The task
What lines below include the word "Intersection"? Copy each one.

/---

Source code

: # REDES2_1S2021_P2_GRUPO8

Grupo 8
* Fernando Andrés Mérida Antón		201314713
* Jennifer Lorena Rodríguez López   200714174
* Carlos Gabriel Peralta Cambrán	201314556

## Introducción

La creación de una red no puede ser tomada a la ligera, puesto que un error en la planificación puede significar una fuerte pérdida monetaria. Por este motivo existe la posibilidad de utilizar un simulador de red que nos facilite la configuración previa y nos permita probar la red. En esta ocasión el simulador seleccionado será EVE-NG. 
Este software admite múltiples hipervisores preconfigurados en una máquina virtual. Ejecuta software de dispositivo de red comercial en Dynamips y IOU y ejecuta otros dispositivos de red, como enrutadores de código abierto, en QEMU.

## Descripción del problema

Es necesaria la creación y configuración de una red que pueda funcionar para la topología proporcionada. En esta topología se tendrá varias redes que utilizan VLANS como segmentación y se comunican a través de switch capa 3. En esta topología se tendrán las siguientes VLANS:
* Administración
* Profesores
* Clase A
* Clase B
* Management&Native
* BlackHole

\---
/---

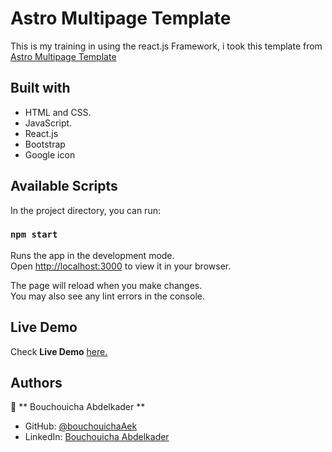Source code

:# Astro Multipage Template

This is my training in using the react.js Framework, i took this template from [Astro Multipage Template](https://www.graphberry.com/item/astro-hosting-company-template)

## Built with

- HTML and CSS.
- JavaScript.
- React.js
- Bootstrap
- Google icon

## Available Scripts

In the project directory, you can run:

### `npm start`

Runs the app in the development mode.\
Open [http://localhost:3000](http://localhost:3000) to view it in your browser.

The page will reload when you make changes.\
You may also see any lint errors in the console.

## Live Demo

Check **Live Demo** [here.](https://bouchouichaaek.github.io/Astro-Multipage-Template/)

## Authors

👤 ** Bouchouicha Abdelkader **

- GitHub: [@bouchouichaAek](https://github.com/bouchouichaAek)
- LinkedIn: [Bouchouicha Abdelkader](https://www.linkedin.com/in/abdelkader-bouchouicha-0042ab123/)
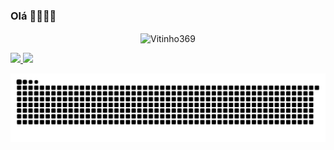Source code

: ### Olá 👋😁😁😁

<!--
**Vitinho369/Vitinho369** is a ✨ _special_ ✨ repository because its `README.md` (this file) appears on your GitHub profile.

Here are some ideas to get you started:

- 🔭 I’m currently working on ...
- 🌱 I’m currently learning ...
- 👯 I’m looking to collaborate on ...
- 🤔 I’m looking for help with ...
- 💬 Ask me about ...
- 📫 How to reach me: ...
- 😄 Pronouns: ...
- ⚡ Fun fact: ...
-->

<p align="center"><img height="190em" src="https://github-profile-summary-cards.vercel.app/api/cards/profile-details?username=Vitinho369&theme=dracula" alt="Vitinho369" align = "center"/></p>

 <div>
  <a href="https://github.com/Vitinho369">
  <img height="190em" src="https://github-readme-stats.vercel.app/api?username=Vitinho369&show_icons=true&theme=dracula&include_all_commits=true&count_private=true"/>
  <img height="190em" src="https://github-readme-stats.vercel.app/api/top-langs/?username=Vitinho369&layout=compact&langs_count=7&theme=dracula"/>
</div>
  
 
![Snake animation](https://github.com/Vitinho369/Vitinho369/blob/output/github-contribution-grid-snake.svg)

\---
/---

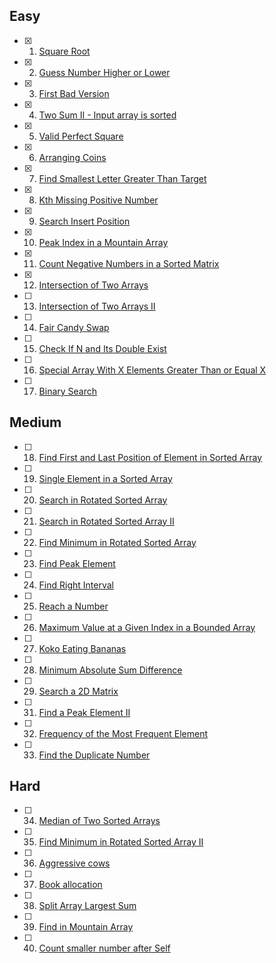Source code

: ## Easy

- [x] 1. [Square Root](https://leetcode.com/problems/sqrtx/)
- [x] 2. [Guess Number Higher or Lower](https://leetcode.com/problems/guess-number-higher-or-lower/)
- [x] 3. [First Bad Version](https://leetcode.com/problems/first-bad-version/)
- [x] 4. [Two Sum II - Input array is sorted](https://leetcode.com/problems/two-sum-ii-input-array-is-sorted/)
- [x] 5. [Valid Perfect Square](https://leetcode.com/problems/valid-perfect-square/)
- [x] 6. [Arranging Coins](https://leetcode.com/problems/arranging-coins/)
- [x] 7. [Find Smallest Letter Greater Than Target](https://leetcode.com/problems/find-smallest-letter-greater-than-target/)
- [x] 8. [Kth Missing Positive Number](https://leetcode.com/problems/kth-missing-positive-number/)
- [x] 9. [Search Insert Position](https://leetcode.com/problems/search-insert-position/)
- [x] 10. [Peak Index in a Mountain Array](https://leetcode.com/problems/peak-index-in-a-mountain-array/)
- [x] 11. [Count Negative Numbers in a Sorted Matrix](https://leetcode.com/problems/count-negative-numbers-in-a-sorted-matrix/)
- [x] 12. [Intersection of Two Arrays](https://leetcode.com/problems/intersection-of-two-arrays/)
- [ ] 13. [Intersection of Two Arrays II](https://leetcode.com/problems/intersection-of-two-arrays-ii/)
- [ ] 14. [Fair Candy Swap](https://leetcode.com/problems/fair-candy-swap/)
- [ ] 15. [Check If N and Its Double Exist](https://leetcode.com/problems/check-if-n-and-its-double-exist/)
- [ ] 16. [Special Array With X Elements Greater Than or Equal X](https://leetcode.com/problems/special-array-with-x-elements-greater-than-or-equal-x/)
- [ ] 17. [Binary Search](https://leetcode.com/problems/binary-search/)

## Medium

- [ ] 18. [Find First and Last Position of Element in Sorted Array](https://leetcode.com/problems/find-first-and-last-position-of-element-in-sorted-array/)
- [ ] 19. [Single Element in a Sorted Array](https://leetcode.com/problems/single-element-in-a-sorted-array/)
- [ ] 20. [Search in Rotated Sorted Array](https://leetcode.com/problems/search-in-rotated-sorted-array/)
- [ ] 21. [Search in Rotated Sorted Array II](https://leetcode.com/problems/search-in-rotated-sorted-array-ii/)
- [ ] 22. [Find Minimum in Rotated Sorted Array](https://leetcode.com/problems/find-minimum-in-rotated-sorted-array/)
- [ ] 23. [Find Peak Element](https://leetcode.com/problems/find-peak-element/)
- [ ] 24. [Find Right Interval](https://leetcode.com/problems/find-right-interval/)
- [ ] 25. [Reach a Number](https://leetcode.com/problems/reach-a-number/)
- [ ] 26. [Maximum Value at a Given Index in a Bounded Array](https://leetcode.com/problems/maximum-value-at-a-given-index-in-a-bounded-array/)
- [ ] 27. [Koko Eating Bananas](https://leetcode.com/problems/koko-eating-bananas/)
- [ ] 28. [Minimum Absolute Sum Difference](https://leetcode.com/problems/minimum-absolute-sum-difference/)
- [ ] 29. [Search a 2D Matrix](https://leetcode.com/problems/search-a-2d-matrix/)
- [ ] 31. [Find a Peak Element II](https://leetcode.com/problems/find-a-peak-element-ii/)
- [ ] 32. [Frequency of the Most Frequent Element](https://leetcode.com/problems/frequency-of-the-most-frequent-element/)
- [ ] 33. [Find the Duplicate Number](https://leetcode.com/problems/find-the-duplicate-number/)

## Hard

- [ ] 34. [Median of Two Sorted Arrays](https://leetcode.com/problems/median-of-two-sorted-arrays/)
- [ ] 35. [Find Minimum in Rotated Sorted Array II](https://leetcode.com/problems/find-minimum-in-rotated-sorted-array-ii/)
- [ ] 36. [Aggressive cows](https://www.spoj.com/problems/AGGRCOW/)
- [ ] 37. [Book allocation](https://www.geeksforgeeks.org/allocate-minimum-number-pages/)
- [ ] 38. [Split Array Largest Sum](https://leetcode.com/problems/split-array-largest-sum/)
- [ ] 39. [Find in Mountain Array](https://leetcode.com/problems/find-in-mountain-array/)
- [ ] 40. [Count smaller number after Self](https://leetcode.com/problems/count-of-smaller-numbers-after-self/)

\---

Answer space
- [x] 12. [Intersection of Two Arrays](https://leetcode.com/problems/intersection-of-two-arrays/)
- [ ] 13. [Intersection of Two Arrays II](https://leetcode.com/problems/intersection-of-two-arrays-ii/)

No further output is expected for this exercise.